**Work item:** Tally every line of the material that includes "your", then give the tally and nothing else.

**Provided entries:**
☆ ☆ ☆

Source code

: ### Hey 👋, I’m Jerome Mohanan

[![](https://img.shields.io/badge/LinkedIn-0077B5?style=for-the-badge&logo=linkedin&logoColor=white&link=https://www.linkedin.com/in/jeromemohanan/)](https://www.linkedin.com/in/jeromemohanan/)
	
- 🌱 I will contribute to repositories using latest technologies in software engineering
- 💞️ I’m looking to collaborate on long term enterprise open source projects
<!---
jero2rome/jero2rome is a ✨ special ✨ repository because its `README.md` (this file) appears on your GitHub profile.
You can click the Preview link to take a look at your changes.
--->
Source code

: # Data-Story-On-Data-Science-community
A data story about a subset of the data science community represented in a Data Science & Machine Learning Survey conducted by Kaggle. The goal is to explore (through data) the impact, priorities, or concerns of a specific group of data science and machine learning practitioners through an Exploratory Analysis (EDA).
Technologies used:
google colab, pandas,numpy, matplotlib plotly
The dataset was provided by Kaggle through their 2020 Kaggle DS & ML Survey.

☆ ☆ ☆

**Answer below:** 2